The Company is also exposed to risk from its accounts receivable and other receivables. These assets are subjected to credit evaluations. An allowance has been made for estimated unrecoverable amounts which have been determined by reference to past default experience and the current economic environment.
Customer concentration risk
For the three months ended March 31, 2025, three customers accounted for 17.7%, 14.4% and 10.8% of the Company’s total revenue, respectively. For the three months ended March 31, 2024, three customers accounted for 18.3%, 14.4% and 13.4% of the Company’s total revenue, respectively. No other customer accounted for more than 10% of the Company’s revenue for the three months ended March 31, 2025 and 2024.
As of March 31, 2025, two customers accounted for 28.3%,and 11.6% of the total balance of accounts receivable, respectively. As of December 31, 2024, two customers accounted for 29.4% and 11.4% of the total balance of accounts
receivable, respectively. No other customer accounted for more than 10% of the Company’s accounts receivable as of March 31, 2025 and December 31, 2024.
Vendor concentration risk
For the three months ended March 31, 2025, Tangshan Huida Ceramic Group Co., Ltd (“Huida”) accounted for 61.6% of the Company’s total purchases, respectively. For the three months ended March 31, 2024, Huida accounted for 52.5% of the Company’s total purchases, respectively. No other supplier accounted for more than 10% of the Company’s total purchases for the three months ended March 31, 2025 and 2024.
As of March 31, 2025, Huida accounted for 68.8% of the total balance of accounts payable. As of December 31, 2024, Huida accounted for 69.6% of the total balance of accounts payable. No other supplier accounted for more than 10% of the Company’s accounts payable as of March 31, 2025 and December 31, 2024.
Note 14 — Commitments and contingencies
Litigation
From time to time, the Company is involved in legal and regulatory proceedings that are incidental to the operation of its businesses. These proceedings may seek remedies relating to matters including environmental, tax, intellectual property, acquisitions or divestitures, product liability, property damage, personal injury, privacy, employment, labor and pension, government contract issues and commercial or contractual disputes. Although the ultimate outcome of any legal matter cannot be predicted with certainty, based on present information, including management’s assessment of the merits of the particular claims, the Company does not believe it is reasonably possible that any asserted or unasserted legal claims or proceedings, individually or in aggregate, will have a material adverse effect on its results of operations or financial condition.

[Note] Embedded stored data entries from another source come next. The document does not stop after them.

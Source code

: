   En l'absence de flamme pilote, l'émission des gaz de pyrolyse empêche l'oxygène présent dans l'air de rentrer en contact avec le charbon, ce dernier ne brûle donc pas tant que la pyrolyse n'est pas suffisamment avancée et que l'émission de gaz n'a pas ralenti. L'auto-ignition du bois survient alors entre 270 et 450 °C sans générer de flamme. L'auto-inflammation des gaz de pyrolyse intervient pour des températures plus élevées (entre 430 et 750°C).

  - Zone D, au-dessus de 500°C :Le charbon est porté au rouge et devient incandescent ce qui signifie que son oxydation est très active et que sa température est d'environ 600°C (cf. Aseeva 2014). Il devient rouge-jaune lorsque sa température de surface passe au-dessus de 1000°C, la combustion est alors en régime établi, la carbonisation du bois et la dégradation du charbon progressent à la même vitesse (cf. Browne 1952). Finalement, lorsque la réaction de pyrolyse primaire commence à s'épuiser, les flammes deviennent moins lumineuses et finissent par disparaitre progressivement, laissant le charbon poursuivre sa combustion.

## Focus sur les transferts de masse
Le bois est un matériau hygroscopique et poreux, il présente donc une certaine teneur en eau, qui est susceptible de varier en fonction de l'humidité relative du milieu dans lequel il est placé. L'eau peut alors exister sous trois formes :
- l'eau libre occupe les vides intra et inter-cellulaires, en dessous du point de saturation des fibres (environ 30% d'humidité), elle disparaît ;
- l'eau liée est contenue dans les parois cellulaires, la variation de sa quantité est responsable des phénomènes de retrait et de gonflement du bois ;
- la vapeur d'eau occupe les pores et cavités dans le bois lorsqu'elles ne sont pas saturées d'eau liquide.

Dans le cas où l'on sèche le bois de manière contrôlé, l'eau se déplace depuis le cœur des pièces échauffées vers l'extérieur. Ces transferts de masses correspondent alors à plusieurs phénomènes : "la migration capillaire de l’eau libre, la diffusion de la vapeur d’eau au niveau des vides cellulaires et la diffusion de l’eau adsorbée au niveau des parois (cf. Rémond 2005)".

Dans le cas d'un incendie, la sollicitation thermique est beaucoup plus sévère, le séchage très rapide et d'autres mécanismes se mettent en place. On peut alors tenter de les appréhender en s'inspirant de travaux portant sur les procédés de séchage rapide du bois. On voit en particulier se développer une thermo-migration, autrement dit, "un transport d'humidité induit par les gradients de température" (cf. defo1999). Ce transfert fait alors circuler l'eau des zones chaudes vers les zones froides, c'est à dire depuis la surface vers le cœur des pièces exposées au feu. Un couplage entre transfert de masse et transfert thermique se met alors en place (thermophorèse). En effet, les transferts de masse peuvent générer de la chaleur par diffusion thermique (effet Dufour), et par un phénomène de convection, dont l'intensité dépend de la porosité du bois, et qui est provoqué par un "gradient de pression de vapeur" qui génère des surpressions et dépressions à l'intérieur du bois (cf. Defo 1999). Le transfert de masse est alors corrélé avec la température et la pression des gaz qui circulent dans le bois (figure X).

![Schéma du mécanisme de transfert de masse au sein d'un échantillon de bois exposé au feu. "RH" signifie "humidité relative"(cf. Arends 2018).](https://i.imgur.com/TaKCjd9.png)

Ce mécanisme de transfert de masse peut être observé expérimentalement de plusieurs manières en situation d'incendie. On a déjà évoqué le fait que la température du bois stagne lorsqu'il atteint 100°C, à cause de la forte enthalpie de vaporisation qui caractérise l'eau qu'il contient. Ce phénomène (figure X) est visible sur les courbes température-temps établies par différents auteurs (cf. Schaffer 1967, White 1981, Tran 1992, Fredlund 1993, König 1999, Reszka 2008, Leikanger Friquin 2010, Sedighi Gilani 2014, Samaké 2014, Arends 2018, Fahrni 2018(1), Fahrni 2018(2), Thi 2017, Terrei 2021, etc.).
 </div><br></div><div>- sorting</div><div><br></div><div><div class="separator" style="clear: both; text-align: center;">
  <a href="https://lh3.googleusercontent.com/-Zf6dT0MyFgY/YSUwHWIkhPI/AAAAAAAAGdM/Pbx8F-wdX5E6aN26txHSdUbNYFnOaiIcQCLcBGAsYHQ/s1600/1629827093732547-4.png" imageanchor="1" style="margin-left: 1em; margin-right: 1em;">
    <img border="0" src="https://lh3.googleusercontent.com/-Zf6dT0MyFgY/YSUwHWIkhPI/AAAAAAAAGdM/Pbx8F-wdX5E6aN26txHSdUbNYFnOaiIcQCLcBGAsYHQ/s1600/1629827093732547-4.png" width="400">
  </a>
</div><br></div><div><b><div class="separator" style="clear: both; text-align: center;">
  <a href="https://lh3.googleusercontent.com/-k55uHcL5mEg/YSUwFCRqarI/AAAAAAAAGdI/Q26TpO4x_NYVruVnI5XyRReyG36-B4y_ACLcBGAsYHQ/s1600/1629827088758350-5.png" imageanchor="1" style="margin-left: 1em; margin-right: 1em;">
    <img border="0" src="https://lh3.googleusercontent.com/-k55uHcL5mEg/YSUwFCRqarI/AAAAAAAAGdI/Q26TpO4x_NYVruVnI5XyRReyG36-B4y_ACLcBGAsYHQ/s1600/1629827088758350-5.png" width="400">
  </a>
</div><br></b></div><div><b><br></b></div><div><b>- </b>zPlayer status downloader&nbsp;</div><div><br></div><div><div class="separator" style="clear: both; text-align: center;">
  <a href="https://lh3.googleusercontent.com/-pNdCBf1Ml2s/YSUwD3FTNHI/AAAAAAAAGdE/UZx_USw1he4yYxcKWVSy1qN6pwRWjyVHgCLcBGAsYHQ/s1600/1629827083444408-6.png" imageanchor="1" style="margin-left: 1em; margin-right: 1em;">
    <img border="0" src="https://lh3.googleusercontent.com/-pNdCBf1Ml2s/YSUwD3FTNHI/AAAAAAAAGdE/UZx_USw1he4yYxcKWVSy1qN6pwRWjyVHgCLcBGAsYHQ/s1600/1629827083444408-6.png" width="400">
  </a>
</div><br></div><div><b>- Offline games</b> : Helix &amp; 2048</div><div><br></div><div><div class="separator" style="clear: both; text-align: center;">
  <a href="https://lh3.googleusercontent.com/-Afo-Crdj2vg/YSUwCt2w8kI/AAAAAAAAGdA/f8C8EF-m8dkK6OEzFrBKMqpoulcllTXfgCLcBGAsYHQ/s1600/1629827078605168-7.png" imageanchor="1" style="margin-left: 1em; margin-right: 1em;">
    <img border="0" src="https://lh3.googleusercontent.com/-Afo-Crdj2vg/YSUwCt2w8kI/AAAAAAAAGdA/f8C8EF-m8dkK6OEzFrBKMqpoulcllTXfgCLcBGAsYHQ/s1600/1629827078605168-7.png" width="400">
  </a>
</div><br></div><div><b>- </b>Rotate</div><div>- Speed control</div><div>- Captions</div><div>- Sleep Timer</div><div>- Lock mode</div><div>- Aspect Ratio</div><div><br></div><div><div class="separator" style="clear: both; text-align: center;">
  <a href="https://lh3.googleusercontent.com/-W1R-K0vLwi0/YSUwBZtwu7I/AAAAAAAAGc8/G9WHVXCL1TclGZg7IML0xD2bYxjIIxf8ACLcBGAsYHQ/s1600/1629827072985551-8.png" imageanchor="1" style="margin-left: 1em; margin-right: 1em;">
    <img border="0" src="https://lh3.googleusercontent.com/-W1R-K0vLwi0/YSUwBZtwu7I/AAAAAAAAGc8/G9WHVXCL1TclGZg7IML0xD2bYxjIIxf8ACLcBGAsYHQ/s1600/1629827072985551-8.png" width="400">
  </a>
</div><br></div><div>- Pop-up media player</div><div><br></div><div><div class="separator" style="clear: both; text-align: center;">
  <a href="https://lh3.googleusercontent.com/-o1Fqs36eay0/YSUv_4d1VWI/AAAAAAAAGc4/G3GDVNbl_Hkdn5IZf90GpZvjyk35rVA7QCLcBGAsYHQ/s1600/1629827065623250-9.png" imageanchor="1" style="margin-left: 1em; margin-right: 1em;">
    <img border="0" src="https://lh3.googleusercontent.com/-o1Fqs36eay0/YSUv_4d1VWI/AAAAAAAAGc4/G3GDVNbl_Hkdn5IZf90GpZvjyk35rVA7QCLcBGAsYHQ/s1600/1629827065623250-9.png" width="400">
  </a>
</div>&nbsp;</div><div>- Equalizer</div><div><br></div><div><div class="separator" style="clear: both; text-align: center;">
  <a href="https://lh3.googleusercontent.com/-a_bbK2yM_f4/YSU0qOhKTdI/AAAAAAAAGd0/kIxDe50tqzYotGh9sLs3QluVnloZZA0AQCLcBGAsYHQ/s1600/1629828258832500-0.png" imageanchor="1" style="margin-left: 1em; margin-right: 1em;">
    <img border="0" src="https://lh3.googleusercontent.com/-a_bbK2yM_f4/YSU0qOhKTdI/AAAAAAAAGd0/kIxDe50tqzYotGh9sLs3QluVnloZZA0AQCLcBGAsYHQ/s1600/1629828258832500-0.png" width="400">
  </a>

Note 15 — Segment information
The Company follows ASC 280, “Segment Reporting” and adopted ASU 2023-07, “Segment Reporting (Topic 280): Improvements to Reportable Segment Disclosures”. The Company has one reporting segment. The Company’s chief operating decision maker has been identified as the chief executive officer, who reviews consolidated results when making decisions about allocating resources and assessing performance of the Company, and hence the Company has only one reportable segment which derives its revenue from the supply of bath and kitchen products.
The accounting policies of the kitchen and bath segment are the same as those described in the summary of significant accounting policies. The measure of segment net income (loss) is reported on the consolidated statements of operations and comprehensive (loss) income as net income (loss). The measure of segment total assets is reported on the consolidated balance sheets as total assets.
The Company's segment revenue, segment expenses, segment net income (loss), and a reconciliation of the total reportable segment's net income (loss) to the consolidated net income (loss) are as follows:
| | | | | | | | | | | |
| Kitchen and Bath Segment |
| For the Three Months Ended March 31, |
| 2025 | | 2024 |
| USD | | USD |
Revenue | $ | 33,212,548 | | | $ | 30,753,519 | |
Less: | | | |
Cost of revenue | 24,312,290 | | | 22,340,036 | |
Selling and distribution expenses | 7,163,178 | | | 6,130,886 | |
General and administrative expenses | 2,701,213 | | | 2,282,858 | |
Research and development expenses | 316,726 | | | 320,673 | |
Other segment items(1) | 274,228 | | | 194,636 | |
(Benefit of) provision for income taxes | (739,530) | | | 22,289 | |
Segment net loss | (815,557) | | | (537,859) | |
| | | |
Reconciliation of profit or loss | | | |
Adjustments and reconciling items | — | | | — | |
Consolidated net loss | $ | (815,557) | | | $ | (537,859) | |
(1) Other segment items included interest income, interest expense and non-recurring other income and expenses.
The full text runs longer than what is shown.